Bulgaristan’da tarihçi Prof. Dr. Stoyan Dinkov, “Biz, Türkler ile neden yolumuzu ayrı tutalım? Neden ayrı düşelim? Bizim tarihimizdeki tüm bulgular bizim de Türk asıllı olduğumuzu gösteriyor.” ifadelerini kullandı.

“OSMANLI, BULGARLARI YOK OLMAKTAN KURTARDI”

Osmanlı idari ve sosyal uygulamaları ile Bulgarları yok olmaktan kurtardı” diyen Prof. Dr. Dinkov, yakın geçmişte Türk asıllı Bulgaristan vatandaşlarını zorla Bulgarlaştırmaya çalışanlara tarih dersi veriyor. Asıl Bulgarların Türk kökenli olduğunu iddia eden tarih profesörü, bazı Bulgar çarlarının Türk asıllı olduklarını, kullandıkları dilin de Türkçe olduğunu belgeleriyle ortaya koyuyor.

Türkler ile Bulgarların aynı soydan geldiğini de ileri süren Prof. Dr. Dinkov TürkBulgar ilişkilerinin samimiyet temelli bir bakış açısı ile tekrar yapılandırılması gerektiğini belirtiyor. Dinkov’a göre bunun Avrupa Birliği’ne yansıması da olumlu olacak, aynı zamanda AB’ye de daha kuvvetli bir katılım sağlayacak.

“BULGARLAR VE BULGAR ÇARLARI TÜRK KÖKENLİYDİ”

Dinkov o dönemde Türk asıllı Bulgaristan vatandaşlarını zorla Bulgarlaştırmaya çalışanlara tarih dersi de veriyor adeta. Asıl Bulgarların Türk kökenli olduğunu iddia eden tarih profesörü, bazı Bulgar çarlarının Türk olduklarını, kullandıkları dilin de Türkçe olduğunu belgeleriyle ortaya koyuyor.

Bu konuda “Turan tarihi” adıyla yayımlanmış kitabı olan Stoyan Dinkov’un tezleri Bulgar siyasi tarihinde de mevcut. Geçmişte Bulgar tarih araştırmacılarının bazıları da bu iddiaları ortaya atmış, ancak Stoyan Dinkov kadar ses getirememişlerdi.

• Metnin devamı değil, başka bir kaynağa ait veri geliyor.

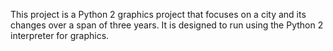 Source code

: This project is a Python 2 graphics project that focuses on a city and its changes over a span of three years. It is designed to run using the Python 2 interpreter for graphics.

“OSMANLI KÖLELİK UYGULAMADI”

Profesör Stoyan Dinkov, Osmanlı ile Bulgarların karşılaştıkları dönemde 300 bin nüfuslu, birkaç bölgeden ibaret olan Bulgaristan’ın, zaten gönüllü bir şekilde Osmanlı hükümdarlığına sığındığını bu şekilde de etnik kimliğini koruyabildiği görüşünde.

1878’deki OsmanlıRus savaşından sonra yapılan ilk sayımda, Bulgaristan’ın nüfusunun 7 milyondan fazla çıkmasının kendi tezini doğruladığını da iddia eden Dinkov, Osmanlı’nın Balkanlara ilk ayak bastığında, karşısında aç ve sefil bir Bulgar halkı bulduğunu, onu giydirip karnını doyurduğunu, diline, dinine ve kültürüne sahip çıktığını ve ortada asla bir Türk köleliği olmadığını söylüyor.